Eric S Fraga: Research overview

My research lies at the interfaces between computer science, mathematics and chemical or industrial engineering. The focus of my research is the development and implementation of novel algorithms for decision support. The aim is to support the process of design in engineering with particular emphasis on the interaction between the engineer, and other stakeholders involved in making decisions, and the computer. Applications of my research are primarily in industrial engineering, including process design in general, energy reduction and generation, carbon capture and use, water distribution and power dispatch.

The research can be broadly placed into the following categories, each described in more detail in the following sections:

1. Multi-criteria optimisation methods for large scale complex design problems.
2. Visualisation and data analysis procedures for enhanced user interaction and for improved targeted optimisation procedures.
3. The development of a generic framework to support design activities as well as the associated technologies for distributed computation and team-based working.

The optimisation, visualisation and data analysis methods developed are implemented in a number of different software packages:

Fresa

a multi-objective optimization system in Julia which implements a Plant Propagation Algorithm.

Jacaranda

a generic and extensible object oriented framework for process design, optimisation, data analysis, and visualisation.

Strawberry

a multi-objective optimization system, in Octave or MATLAB, which implements a Plant Propagation Algorithm.

A list of current research projects is presented below. A short presentation highlights some of my recent and ongoing projects.

Return back to my home pages for contact details and other information.

I am interested in the development of new optimisation procedures for tackling large and complex problems. By complex, I mean to include problems that may exhibit highly nonlinear behaviour with non-smoothness and possibly dis-continuities and/or problems with significant structural elements. Mathematically, the problems I am interested in are typically modelled by mixed integer nonlinear programming (MINLP), possibly including partial or ordinary differential equations, with multiple objectives. Often, the problems of interest lie in the domain of computationally expensive optimisation, optimisation problems where the objective function may take several seconds to minutes to evaluate.
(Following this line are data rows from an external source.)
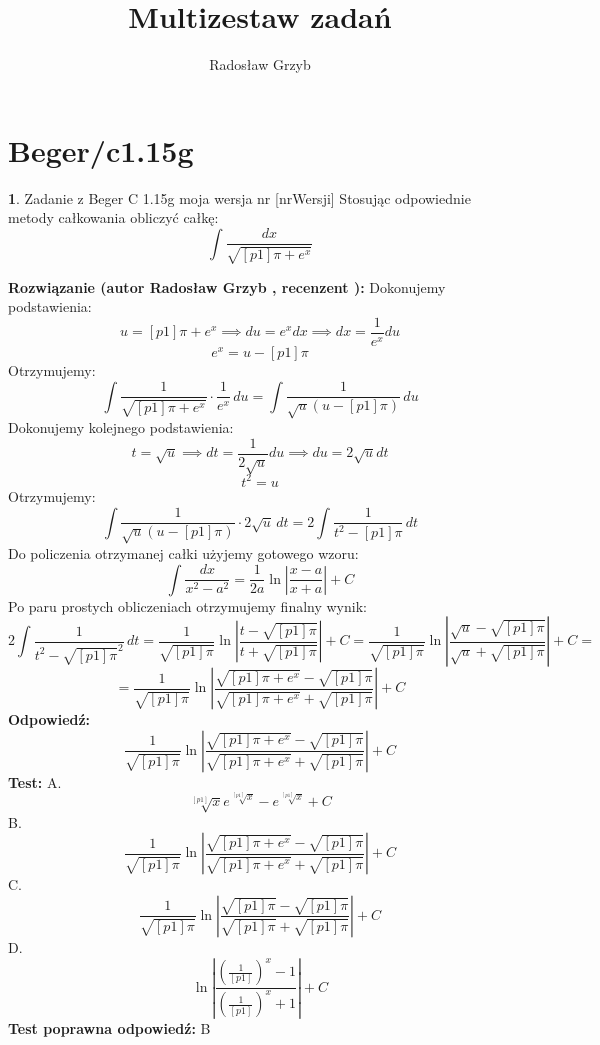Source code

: \documentclass[12pt, a4paper]{article}
\title{Multizestaw zadań}
\author{Radosław Grzyb}
\date{}
\theoremstyle{definition} %
\newtheorem{zad}{}
\newcommand{\kategoria}[1]{\section{#1}} %
\newcommand{\zadStart}[1]{\begin{zad}#1\newline} %
\newcommand{\zadStop}{\end{zad}}   %
\newcommand{\rozwStart}[2]{\noindent \textbf{Rozwiązanie (autor #1 , recenzent #2): }\newline} %
\newcommand{\rozwStop}{\newline}                                            %
\newcommand{\odpStart}{\noindent \textbf{Odpowiedź:}\newline}    %
\newcommand{\odpStop}{\newline}                                             %
\newcommand{\testStart}{\noindent \textbf{Test:}\newline} %
\newcommand{\testStop}{\newline} %
\newcommand{\kluczStart}{\noindent \textbf{Test poprawna odpowiedź:}\newline} %
\newcommand{\kluczStop}{\newline} %
\begin{document}
\maketitle
\kategoria{Beger/c1.15g}
\zadStart{Zadanie z Beger C 1.15g moja wersja nr [nrWersji]}
Stosując odpowiednie metody całkowania obliczyć całkę:
$$\int \frac{dx}{\sqrt{[p1]\pi+e^x}}$$
\zadStop
\rozwStart{Radosław Grzyb}{}
Dokonujemy podstawienia:
$$u=[p1]\pi+e^x \implies du=e^x dx\implies dx=\frac{1}{e^x}du$$
$$e^x=u-[p1]\pi$$
Otrzymujemy:
$$\int \frac{1}{\sqrt{[p1]\pi+e^x}}\cdot\frac{1}{e^x}\,du=\int \frac{1}{\sqrt{u}(u-[p1]\pi)}\,du$$
Dokonujemy kolejnego podstawienia:
$$t=\sqrt{u} \implies dt=\frac{1}{2\sqrt{u}}du\implies du=2\sqrt{u}dt$$
$$t^2=u$$
Otrzymujemy:
$$\int \frac{1}{\sqrt{u}(u-[p1]\pi)}\cdot2\sqrt{u}\,dt=2\int\frac{1}{t^2-[p1]\pi}\,dt$$
Do policzenia otrzymanej całki użyjemy gotowego wzoru: $$\int\frac{dx}{x^2-a^2}=\frac{1}{2a}\ln\left|\frac{x-a}{x+a}\right|+C$$
Po paru prostych obliczeniach otrzymujemy finalny wynik:
$$2\int\frac{1}{t^2-\sqrt{[p1]\pi}^2}\,dt=\frac{1}{\sqrt{[p1]\pi}}\ln\left|\frac{t-\sqrt{[p1]\pi}}{t+\sqrt{[p1]\pi}}\right|+C=\frac{1}{\sqrt{[p1]\pi}}\ln\left|\frac{\sqrt{u}-\sqrt{[p1]\pi}}{\sqrt{u}+\sqrt{[p1]\pi}}\right|+C=$$
$$=\frac{1}{\sqrt{[p1]\pi}}\ln\left|\frac{\sqrt{[p1]\pi+e^x}-\sqrt{[p1]\pi}}{\sqrt{[p1]\pi+e^x}+\sqrt{[p1]\pi}}\right|+C$$
\rozwStop
\odpStart
$$\frac{1}{\sqrt{[p1]\pi}}\ln\left|\frac{\sqrt{[p1]\pi+e^x}-\sqrt{[p1]\pi}}{\sqrt{[p1]\pi+e^x}+\sqrt{[p1]\pi}}\right|+C$$
\odpStop
\testStart
A.$$\sqrt[[p1]]{x}e^{\sqrt[[p1]]{x}}-e^{\sqrt[[p1]]{x}}+C$$
B.$$\frac{1}{\sqrt{[p1]\pi}}\ln\left|\frac{\sqrt{[p1]\pi+e^x}-\sqrt{[p1]\pi}}{\sqrt{[p1]\pi+e^x}+\sqrt{[p1]\pi}}\right|+C$$
C.$$\frac{1}{\sqrt{[p1]\pi}}\ln\left|\frac{\sqrt{[p1]\pi}-\sqrt{[p1]\pi}}{\sqrt{[p1]\pi}+\sqrt{[p1]\pi}}\right|+C$$
D.$$\ln\left|\frac{\left(\frac{1}{[p1]}\right)^x-1}{\left(\frac{1}{[p1]}\right)^x+1}\right|+C$$
\testStop
\kluczStart
B
\kluczStop
\end{document}
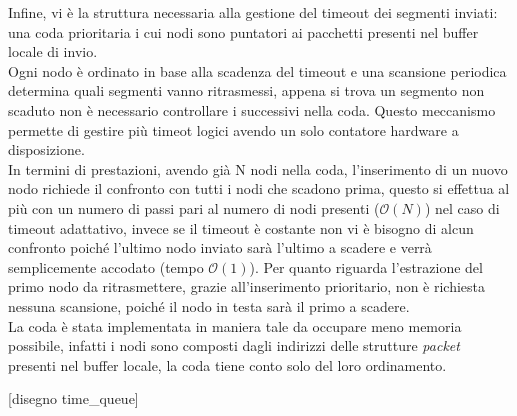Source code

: Infine, vi è la struttura necessaria alla gestione del timeout dei segmenti
inviati: una coda prioritaria i cui nodi sono puntatori
ai pacchetti presenti nel buffer locale di invio.\\
Ogni nodo è ordinato in base alla scadenza del timeout e una scansione 
periodica determina quali segmenti vanno ritrasmessi, appena si trova un 
segmento non scaduto non è necessario controllare i successivi
nella coda.
Questo meccanismo permette di gestire più timeot logici avendo un solo 
contatore hardware a disposizione.\\
In termini di prestazioni, avendo già N nodi nella coda, 
l'inserimento di un nuovo nodo richiede il confronto con tutti i
nodi che scadono prima, questo si effettua al più con un numero di passi
pari al numero di nodi presenti ($\mathcal{O}(N)$)
nel caso di timeout adattativo, invece se il timeout è costante non vi è bisogno
di alcun confronto poiché l'ultimo nodo inviato sarà l'ultimo a scadere e 
verrà semplicemente accodato (tempo $\mathcal{O}(1)$).
Per quanto riguarda l'estrazione del primo nodo da ritrasmettere, grazie 
all'inserimento prioritario, non è richiesta nessuna scansione, poiché il nodo 
in testa sarà il primo a scadere.\\
La coda è stata implementata in maniera tale da occupare meno memoria possibile,
infatti i nodi sono composti dagli indirizzi delle strutture \emph{packet}
presenti nel buffer locale, la coda tiene conto solo del loro ordinamento.

[disegno time\_queue]

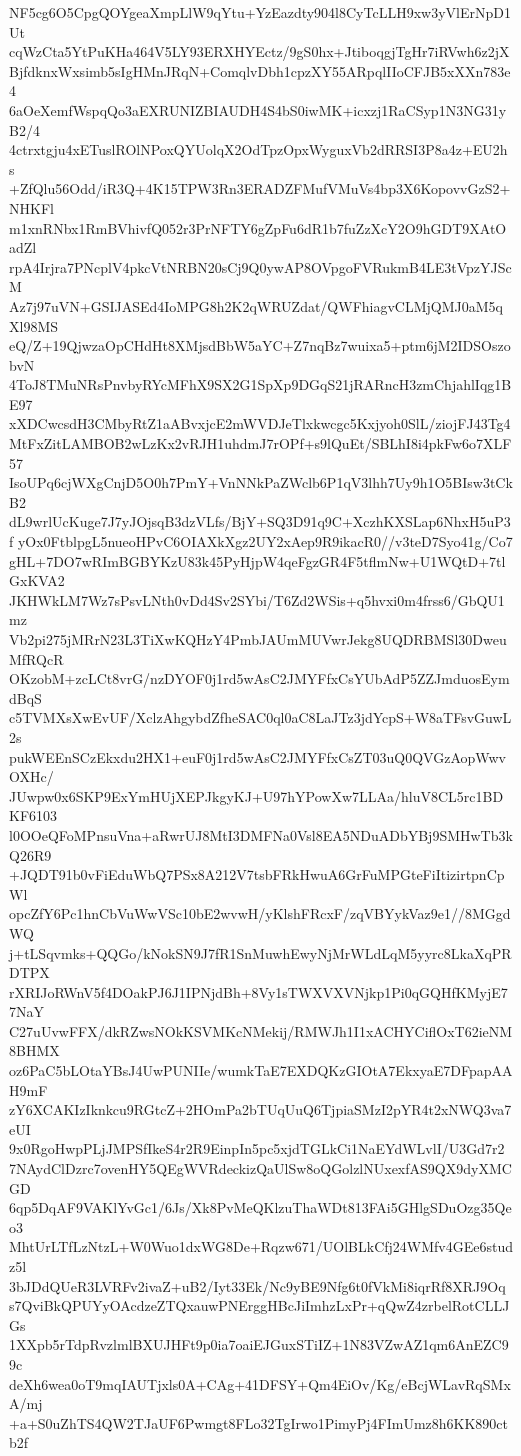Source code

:NF5cg6O5CpgQOYgeaXmpLlW9qYtu+YzEazdty904l8CyTcLLH9xw3yVlErNpD1Ut
cqWzCta5YtPuKHa464V5LY93ERXHYEctz/9gS0hx+JtiboqgjTgHr7iRVwh6z2jX
BjfdknxWxsimb5sIgHMnJRqN+ComqlvDbh1cpzXY55ARpqlIIoCFJB5xXXn783e4
6aOeXemfWspqQo3aEXRUNIZBIAUDH4S4bS0iwMK+icxzj1RaCSyp1N3NG31yB2/4
4ctrxtgju4xETuslROlNPoxQYUolqX2OdTpzOpxWyguxVb2dRRSI3P8a4z+EU2hs
+ZfQlu56Odd/iR3Q+4K15TPW3Rn3ERADZFMufVMuVs4bp3X6KopovvGzS2+NHKFl
m1xnRNbx1RmBVhivfQ052r3PrNFTY6gZpFu6dR1b7fuZzXcY2O9hGDT9XAtOadZl
rpA4Irjra7PNcplV4pkcVtNRBN20sCj9Q0ywAP8OVpgoFVRukmB4LE3tVpzYJScM
Az7j97uVN+GSIJASEd4IoMPG8h2K2qWRUZdat/QWFhiagvCLMjQMJ0aM5qXl98MS
eQ/Z+19QjwzaOpCHdHt8XMjsdBbW5aYC+Z7nqBz7wuixa5+ptm6jM2IDSOszobvN
4ToJ8TMuNRsPnvbyRYcMFhX9SX2G1SpXp9DGqS21jRARncH3zmChjahlIqg1BE97
xXDCwcsdH3CMbyRtZ1aABvxjcE2mWVDJeTlxkwcgc5Kxjyoh0SlL/ziojFJ43Tg4
MtFxZitLAMBOB2wLzKx2vRJH1uhdmJ7rOPf+s9lQuEt/SBLhI8i4pkFw6o7XLF57
IsoUPq6cjWXgCnjD5O0h7PmY+VnNNkPaZWclb6P1qV3lhh7Uy9h1O5BIsw3tCkB2
dL9wrlUcKuge7J7yJOjsqB3dzVLfs/BjY+SQ3D91q9C+XczhKXSLap6NhxH5uP3f
yOx0FtblpgL5nueoHPvC6OIAXkXgz2UY2xAep9R9ikacR0//v3teD7Syo41g/Co7
gHL+7DO7wRImBGBYKzU83k45PyHjpW4qeFgzGR4F5tflmNw+U1WQtD+7tlGxKVA2
JKHWkLM7Wz7sPsvLNth0vDd4Sv2SYbi/T6Zd2WSis+q5hvxi0m4frss6/GbQU1mz
Vb2pi275jMRrN23L3TiXwKQHzY4PmbJAUmMUVwrJekg8UQDRBMSl30DweuMfRQcR
OKzobM+zcLCt8vrG/nzDYOF0j1rd5wAsC2JMYFfxCsYUbAdP5ZZJmduosEymdBqS
c5TVMXsXwEvUF/XclzAhgybdZfheSAC0ql0aC8LaJTz3jdYcpS+W8aTFsvGuwL2s
pukWEEnSCzEkxdu2HX1+euF0j1rd5wAsC2JMYFfxCsZT03uQ0QVGzAopWwvOXHc/
JUwpw0x6SKP9ExYmHUjXEPJkgyKJ+U97hYPowXw7LLAa/hluV8CL5rc1BDKF6103
l0OOeQFoMPnsuVna+aRwrUJ8MtI3DMFNa0Vsl8EA5NDuADbYBj9SMHwTb3kQ26R9
+JQDT91b0vFiEduWbQ7PSx8A212V7tsbFRkHwuA6GrFuMPGteFiItizirtpnCpWl
opcZfY6Pc1hnCbVuWwVSc10bE2wvwH/yKlshFRcxF/zqVBYykVaz9e1//8MGgdWQ
j+tLSqvmks+QQGo/kNokSN9J7fR1SnMuwhEwyNjMrWLdLqM5yyrc8LkaXqPRDTPX
rXRIJoRWnV5f4DOakPJ6J1IPNjdBh+8Vy1sTWXVXVNjkp1Pi0qGQHfKMyjE77NaY
C27uUvwFFX/dkRZwsNOkKSVMKcNMekij/RMWJh1I1xACHYCiflOxT62ieNM8BHMX
oz6PaC5bLOtaYBsJ4UwPUNIIe/wumkTaE7EXDQKzGIOtA7EkxyaE7DFpapAAH9mF
zY6XCAKIzIknkcu9RGtcZ+2HOmPa2bTUqUuQ6TjpiaSMzI2pYR4t2xNWQ3va7eUI
9x0RgoHwpPLjJMPSfIkeS4r2R9EinpIn5pc5xjdTGLkCi1NaEYdWLvlI/U3Gd7r2
7NAydClDzrc7ovenHY5QEgWVRdeckizQaUlSw8oQGolzlNUxexfAS9QX9dyXMCGD
6qp5DqAF9VAKlYvGc1/6Js/Xk8PvMeQKlzuThaWDt813FAi5GHlgSDuOzg35Qeo3
MhtUrLTfLzNtzL+W0Wuo1dxWG8De+Rqzw671/UOlBLkCfj24WMfv4GEe6studz5l
3bJDdQUeR3LVRFv2ivaZ+uB2/Iyt33Ek/Nc9yBE9Nfg6t0fVkMi8iqrRf8XRJ9Oq
s7QviBkQPUYyOAcdzeZTQxauwPNErggHBcJiImhzLxPr+qQwZ4zrbelRotCLLJGs
1XXpb5rTdpRvzlmlBXUJHFt9p0ia7oaiEJGuxSTiIZ+1N83VZwAZ1qm6AnEZC99c
deXh6wea0oT9mqIAUTjxls0A+CAg+41DFSY+Qm4EiOv/Kg/eBcjWLavRqSMxA/mj
+a+S0uZhTS4QW2TJaUF6Pwmgt8FLo32TgIrwo1PimyPj4FImUmz8h6KK890ctb2f
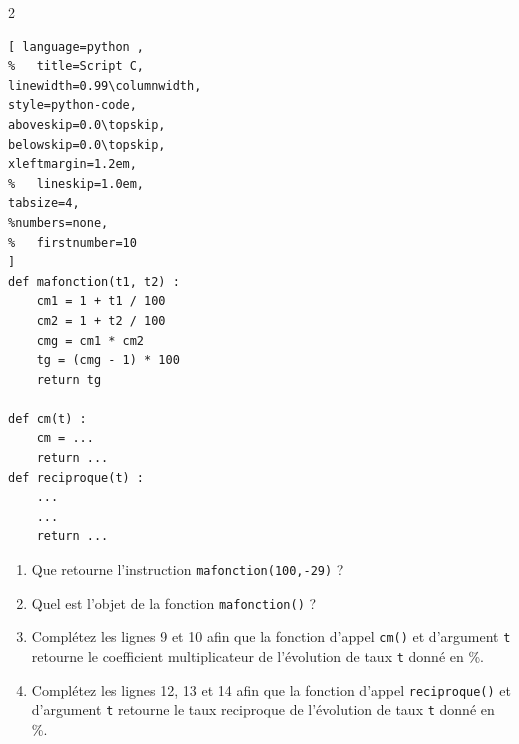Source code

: \documentclass[main.tex]{subfiles}
\begin{document}
\begin{exercise}\hfill 
	
\begin{multicols}{2}
\begin{lstlisting}[ language=python , 
%	title=Script C,   
linewidth=0.99\columnwidth,
style=python-code,    
aboveskip=0.0\topskip,
belowskip=0.0\topskip,
xleftmargin=1.2em,
%	lineskip=1.0em,
tabsize=4, 
%numbers=none,
%	firstnumber=10  
] 
def mafonction(t1, t2) :
	cm1 = 1 + t1 / 100
	cm2 = 1 + t2 / 100
	cmg = cm1 * cm2
	tg = (cmg - 1) * 100
	return tg
	
def cm(t) :
	cm = ...
	return ...
def reciproque(t) :
	...
	...
	return ...
\end{lstlisting}
\end{multicols}
\begin{enumerate}[label=\arabic*), leftmargin=*]
	\item Que retourne l'instruction \lstinline|mafonction(100,-29)| ?
	\item Quel est l'objet de la fonction \lstinline|mafonction()| ?
	\item Complétez les lignes 9 et 10 afin que la fonction d'appel \lstinline|cm()| et d'argument \lstinline|t| retourne le coefficient multiplicateur de l'évolution de taux \lstinline|t| donné en \%.
	\item Complétez les lignes 12, 13 et 14 afin que la fonction d'appel \lstinline|reciproque()| et d'argument \lstinline|t| retourne le taux reciproque de l'évolution de taux \lstinline|t| donné en \%.
\end{enumerate}
\end{exercise} 



%	 
\cleardoublepage 
%	
\end{document}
Such problems cannot be tackled through traditional methods which may expect to perform hundreds of thousands of function evaluations.

The research concentrates on the development of hybrid optimisation procedures, combining a number of different approaches in an automated framework¹. The different approaches may include a section of stochastic, direct search and mathematical programming methods. The aim is to develop software that is robust in terms of always obtaining an answer to the problem regardless of the potential mathematical and numerical obstacles posed by the problem.

The graph shows the results of an iterative multi-criteria optimisation method based on dimension reduction through principal component analysis. The optimisation procedure starts by solving the design problem in the search domain restricted to a 4 dimensional hyper-plane of the original 9 dimensional domain. The dimension of the hyper-plane is then successively increased through further data analysis.

The hybrid procedures are often under-pinned by visualisation and data analysis techniques,² not only for the development of new methods³ but also for the presentation of results to the engineer.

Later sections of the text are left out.